◆ **GOAL OF THE EXERCISE**
Leaving out all pictures, give again each line exactly, from the start of the listing through the line that contains "are often implemented".

◆ **SOURCE DATA**

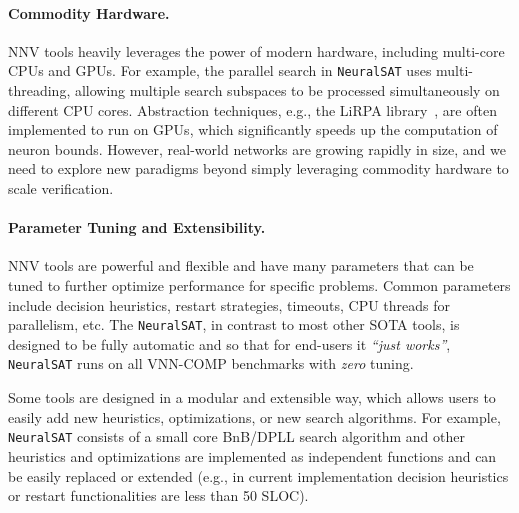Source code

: \documentclass[oneside,11pt,dvipsnames]{book}
\numberwithin{equation}{section}
\theoremstyle{definition}
\theoremstyle{remark}
\newcommand{\tvn}[1]{\iftoggle{usecomment}{{\color{red}{[TVN]: #1}}}{}}
\newcommand{\hd}[1]{\iftoggle{usecomment}{{\color{blue}{[HD]: #1}}}{}}
\newcommand{\neuralsat}{\texttt{NeuralSAT}}
\newcommand{\tool}{\texttt{NeuralSAT}}
\begin{document}
\paragraph{Commodity Hardware.} NNV tools heavily leverages the power of modern hardware, including multi-core CPUs and GPUs. For example, the parallel search in \neuralsat{} uses multi-threading, allowing multiple search subspaces to be processed simultaneously on different CPU cores. Abstraction techniques, e.g., the LiRPA library~\cite{xu2020automatic},
are often implemented to run on GPUs, which significantly speeds up the computation of neuron bounds. However, real-world networks are growing rapidly in size, and we need to explore new paradigms beyond simply leveraging commodity hardware to scale verification.

\paragraph{Parameter Tuning and Extensibility.} NNV tools are powerful and flexible and have many parameters that can be tuned to further optimize performance for specific problems. Common parameters include decision heuristics, restart strategies, timeouts, CPU threads for parallelism, etc. 
The \tool{}, in contrast to most other SOTA tools, is designed to be fully automatic and so that for end-users it \emph{``just works''}, \tool{} runs on all VNN-COMP benchmarks with \emph{zero} tuning.

Some tools are designed in a modular and extensible way, which allows users to easily add new heuristics, optimizations, or new search algorithms.
For example, \tool{} consists of a small core BnB/DPLL search algorithm and other 
heuristics and optimizations are implemented as independent functions and can be easily replaced or extended (e.g., in current implementation decision heuristics or restart functionalities are less than 50 SLOC). 





\end{document}
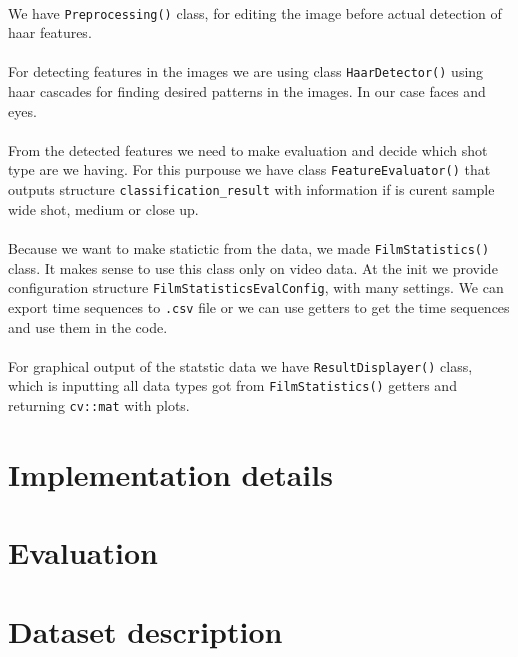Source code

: \documentclass[english]{article}
\begin{document}
\paragraph{}
	We have \texttt{Preprocessing()} class, for editing the image before actual detection of haar features.
\paragraph{}
	For detecting features in the images we are using class \texttt{HaarDetector()} using haar cascades for finding desired 
	patterns in the images. In our case faces and eyes.
\paragraph{}
	From the detected features we need to make evaluation and decide which shot type are we having. For this purpouse we have
	class \texttt{FeatureEvaluator()} that outputs structure \texttt{classification\_result} with information if is curent sample
	wide shot, medium or close up.
\paragraph{}
	Because we want to make statictic from the data, we made \texttt{FilmStatistics()} class. It makes sense to use this class only on
	video data. At the init we provide configuration structure \texttt{FilmStatisticsEvalConfig}, with many settings. 
	We can export time sequences to \texttt{.csv} file or we can use getters to get the time sequences and use them in the code.
\paragraph{}
	For graphical output of the statstic data we have \texttt{ResultDisplayer()} class, which is inputting all data types got
	from \texttt{FilmStatistics()} getters and returning \texttt{cv::mat} with plots.




\section{Implementation details}

\section{Evaluation}

\section{Dataset description}
\end{document}
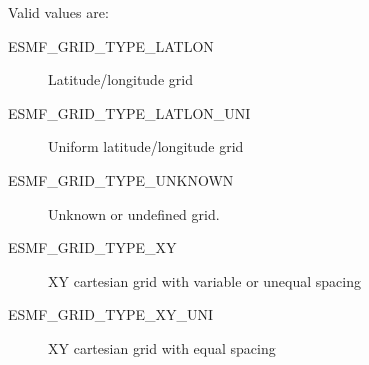  Valid values are:
 \begin{description}
    \item [ESMF\_GRID\_TYPE\_LATLON]
          Latitude/longitude grid
 
    \item [ESMF\_GRID\_TYPE\_LATLON\_UNI]
          Uniform latitude/longitude grid
 
    \item [ESMF\_GRID\_TYPE\_UNKNOWN]
          Unknown or undefined grid.

    \item [ESMF\_GRID\_TYPE\_XY]
          XY cartesian grid with variable or unequal spacing
 
    \item [ESMF\_GRID\_TYPE\_XY\_UNI]
          XY cartesian grid with equal spacing
 
 \end{description}


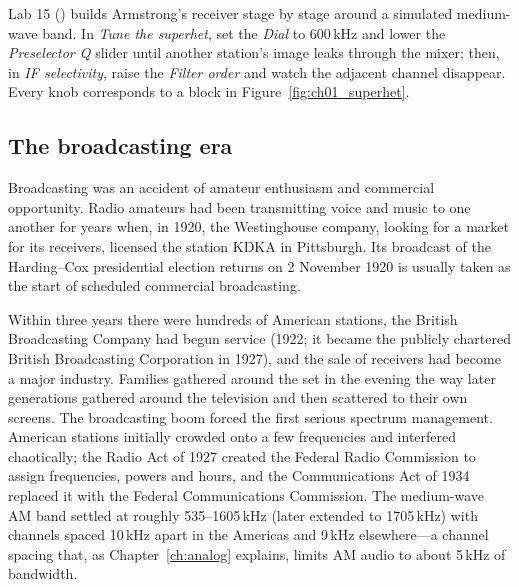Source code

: \begin{tryit}
Lab 15 () builds Armstrong's receiver stage by stage around a
simulated medium-wave band. In \emph{Tune the superhet}, set the \emph{Dial} to 600\,kHz and lower the
\emph{Preselector Q} slider until another station's image leaks through the mixer; then, in \emph{IF
selectivity}, raise the \emph{Filter order} and watch the adjacent channel disappear. Every knob
corresponds to a block in Figure~\ref{fig:ch01_superhet}.
\end{tryit}


\subsection{The broadcasting era}

Broadcasting was an accident of amateur enthusiasm and commercial opportunity. Radio amateurs had been
transmitting voice and music to one another for years when, in 1920, the Westinghouse company, looking
for a market for its receivers, licensed the station KDKA in Pittsburgh. Its broadcast of the
Harding--Cox presidential election returns on 2 November 1920 is usually taken as the start of
scheduled commercial broadcasting.

Within three years there were hundreds of American stations, the British Broadcasting Company had
begun service (1922; it became the publicly chartered British Broadcasting Corporation in 1927), and
the sale of receivers had become a major industry. Families gathered around the set in the evening the
way later generations gathered around the television and then scattered to their own screens. The
broadcasting boom forced the first serious spectrum management. American stations initially crowded
onto a few frequencies and interfered chaotically; the Radio Act of 1927 created the Federal Radio
Commission to assign frequencies, powers and hours, and the Communications Act of 1934 replaced it
with the Federal Communications Commission. The medium-wave AM band settled at roughly
535--1605\,kHz (later extended to 1705\,kHz) with channels spaced 10\,kHz apart in the Americas and
9\,kHz elsewhere---a channel spacing that, as Chapter~\ref{ch:analog} explains, limits AM audio to
about 5\,kHz of bandwidth.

◆ **SOLUTION**
Source code

: \documentclass[oneside,11pt,dvipsnames]{book}
\numberwithin{equation}{section}
\theoremstyle{definition}
\theoremstyle{remark}
\newcommand{\tvn}[1]{\iftoggle{usecomment}{{\color{red}{[TVN]: #1}}}{}}
\newcommand{\hd}[1]{\iftoggle{usecomment}{{\color{blue}{[HD]: #1}}}{}}
\newcommand{\neuralsat}{\texttt{NeuralSAT}}
\newcommand{\tool}{\texttt{NeuralSAT}}
\begin{document}
\paragraph{Commodity Hardware.} NNV tools heavily leverages the power of modern hardware, including multi-core CPUs and GPUs. For example, the parallel search in \neuralsat{} uses multi-threading, allowing multiple search subspaces to be processed simultaneously on different CPU cores. Abstraction techniques, e.g., the LiRPA library~\cite{xu2020automatic},
are often implemented to run on GPUs, which significantly speeds up the computation of neuron bounds. However, real-world networks are growing rapidly in size, and we need to explore new paradigms beyond simply leveraging commodity hardware to scale verification.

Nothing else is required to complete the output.